▽

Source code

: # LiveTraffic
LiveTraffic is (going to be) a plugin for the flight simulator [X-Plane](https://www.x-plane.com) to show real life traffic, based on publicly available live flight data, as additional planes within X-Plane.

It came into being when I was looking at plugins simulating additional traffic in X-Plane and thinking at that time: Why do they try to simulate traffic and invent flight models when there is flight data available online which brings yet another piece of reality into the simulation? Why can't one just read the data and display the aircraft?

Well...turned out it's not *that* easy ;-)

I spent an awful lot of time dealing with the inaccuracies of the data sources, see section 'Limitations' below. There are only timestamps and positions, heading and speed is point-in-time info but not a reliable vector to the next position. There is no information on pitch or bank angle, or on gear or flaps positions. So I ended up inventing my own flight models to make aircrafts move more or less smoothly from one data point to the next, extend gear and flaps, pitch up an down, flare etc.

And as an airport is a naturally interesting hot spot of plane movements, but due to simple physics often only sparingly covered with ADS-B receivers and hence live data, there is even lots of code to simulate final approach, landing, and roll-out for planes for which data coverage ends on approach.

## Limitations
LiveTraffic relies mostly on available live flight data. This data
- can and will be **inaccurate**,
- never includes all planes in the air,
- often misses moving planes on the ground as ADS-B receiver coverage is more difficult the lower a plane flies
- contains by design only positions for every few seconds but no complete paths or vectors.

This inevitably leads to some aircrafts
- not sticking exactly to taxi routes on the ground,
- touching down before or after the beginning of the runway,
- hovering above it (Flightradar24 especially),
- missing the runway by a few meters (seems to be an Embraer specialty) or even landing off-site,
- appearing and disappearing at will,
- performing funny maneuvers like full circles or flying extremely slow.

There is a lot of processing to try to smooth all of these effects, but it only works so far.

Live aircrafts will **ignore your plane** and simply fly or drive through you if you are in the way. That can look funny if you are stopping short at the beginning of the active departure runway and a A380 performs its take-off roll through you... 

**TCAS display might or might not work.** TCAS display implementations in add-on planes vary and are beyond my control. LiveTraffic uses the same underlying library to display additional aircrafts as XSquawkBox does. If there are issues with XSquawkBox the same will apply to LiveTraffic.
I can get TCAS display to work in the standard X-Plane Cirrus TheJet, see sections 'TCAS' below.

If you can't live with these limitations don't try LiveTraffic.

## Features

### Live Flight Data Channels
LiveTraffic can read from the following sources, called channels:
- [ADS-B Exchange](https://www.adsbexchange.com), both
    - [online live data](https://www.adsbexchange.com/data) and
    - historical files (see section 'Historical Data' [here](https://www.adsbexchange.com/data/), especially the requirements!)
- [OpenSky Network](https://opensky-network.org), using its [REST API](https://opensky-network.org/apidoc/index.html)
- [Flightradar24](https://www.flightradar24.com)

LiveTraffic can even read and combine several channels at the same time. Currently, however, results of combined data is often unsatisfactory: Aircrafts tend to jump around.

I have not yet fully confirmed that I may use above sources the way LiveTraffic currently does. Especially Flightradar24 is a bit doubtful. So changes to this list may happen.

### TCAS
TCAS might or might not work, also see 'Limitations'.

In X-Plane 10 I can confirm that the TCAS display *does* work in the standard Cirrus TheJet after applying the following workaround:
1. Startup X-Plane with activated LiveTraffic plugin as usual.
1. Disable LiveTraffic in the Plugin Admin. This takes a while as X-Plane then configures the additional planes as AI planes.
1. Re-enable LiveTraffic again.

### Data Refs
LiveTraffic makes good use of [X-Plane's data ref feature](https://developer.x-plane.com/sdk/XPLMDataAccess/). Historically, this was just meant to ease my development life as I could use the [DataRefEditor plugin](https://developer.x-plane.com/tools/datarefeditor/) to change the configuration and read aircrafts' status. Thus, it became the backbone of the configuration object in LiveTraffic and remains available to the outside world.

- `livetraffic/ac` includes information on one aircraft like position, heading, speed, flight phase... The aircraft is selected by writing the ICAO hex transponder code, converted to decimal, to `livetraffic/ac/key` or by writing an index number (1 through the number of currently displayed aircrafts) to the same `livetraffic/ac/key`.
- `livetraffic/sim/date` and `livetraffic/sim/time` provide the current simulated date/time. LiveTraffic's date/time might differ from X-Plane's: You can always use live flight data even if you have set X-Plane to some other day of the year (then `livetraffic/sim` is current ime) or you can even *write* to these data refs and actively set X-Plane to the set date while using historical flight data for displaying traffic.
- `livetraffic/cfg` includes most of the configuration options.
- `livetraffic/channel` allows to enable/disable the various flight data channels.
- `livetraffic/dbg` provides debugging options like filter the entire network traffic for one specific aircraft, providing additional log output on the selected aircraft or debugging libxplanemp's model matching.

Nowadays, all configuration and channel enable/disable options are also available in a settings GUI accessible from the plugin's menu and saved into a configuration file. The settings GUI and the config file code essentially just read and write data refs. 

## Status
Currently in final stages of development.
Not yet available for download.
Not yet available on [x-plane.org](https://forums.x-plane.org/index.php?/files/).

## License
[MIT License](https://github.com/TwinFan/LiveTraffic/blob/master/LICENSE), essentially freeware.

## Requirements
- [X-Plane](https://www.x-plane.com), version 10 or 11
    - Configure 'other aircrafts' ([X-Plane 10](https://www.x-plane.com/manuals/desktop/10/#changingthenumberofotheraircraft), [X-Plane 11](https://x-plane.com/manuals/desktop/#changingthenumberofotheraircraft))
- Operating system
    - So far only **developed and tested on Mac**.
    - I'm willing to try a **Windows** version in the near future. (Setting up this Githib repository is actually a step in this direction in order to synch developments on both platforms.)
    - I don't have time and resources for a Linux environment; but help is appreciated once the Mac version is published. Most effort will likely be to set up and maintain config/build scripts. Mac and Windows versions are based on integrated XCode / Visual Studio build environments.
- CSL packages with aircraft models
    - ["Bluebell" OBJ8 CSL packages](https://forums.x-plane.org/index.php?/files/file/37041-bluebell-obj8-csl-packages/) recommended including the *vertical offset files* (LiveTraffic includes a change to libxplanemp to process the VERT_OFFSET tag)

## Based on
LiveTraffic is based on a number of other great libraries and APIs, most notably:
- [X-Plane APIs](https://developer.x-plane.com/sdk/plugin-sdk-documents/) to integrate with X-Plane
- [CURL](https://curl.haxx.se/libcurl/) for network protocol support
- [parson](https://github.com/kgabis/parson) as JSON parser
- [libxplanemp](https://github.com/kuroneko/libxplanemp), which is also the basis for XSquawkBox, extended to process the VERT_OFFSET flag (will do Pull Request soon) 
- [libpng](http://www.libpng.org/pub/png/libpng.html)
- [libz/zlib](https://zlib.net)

△

» **PROMPT**
From the data above, reproduce word for word the lines running from the line with "- [online live" to the line with "LiveTraffic makes good", ends included.

» **ANSWER TO THE PROBLEM**
    - [online live data](https://www.adsbexchange.com/data) and
    - historical files (see section 'Historical Data' [here](https://www.adsbexchange.com/data/), especially the requirements!)
- [OpenSky Network](https://opensky-network.org), using its [REST API](https://opensky-network.org/apidoc/index.html)
- [Flightradar24](https://www.flightradar24.com)

LiveTraffic can even read and combine several channels at the same time. Currently, however, results of combined data is often unsatisfactory: Aircrafts tend to jump around.

I have not yet fully confirmed that I may use above sources the way LiveTraffic currently does. Especially Flightradar24 is a bit doubtful. So changes to this list may happen.

### TCAS
TCAS might or might not work, also see 'Limitations'.

In X-Plane 10 I can confirm that the TCAS display *does* work in the standard Cirrus TheJet after applying the following workaround:
1. Startup X-Plane with activated LiveTraffic plugin as usual.
1. Disable LiveTraffic in the Plugin Admin. This takes a while as X-Plane then configures the additional planes as AI planes.
1. Re-enable LiveTraffic again.

### Data Refs
LiveTraffic makes good use of [X-Plane's data ref feature](https://developer.x-plane.com/sdk/XPLMDataAccess/). Historically, this was just meant to ease my development life as I could use the [DataRefEditor plugin](https://developer.x-plane.com/tools/datarefeditor/) to change the configuration and read aircrafts' status. Thus, it became the backbone of the configuration object in LiveTraffic and remains available to the outside world.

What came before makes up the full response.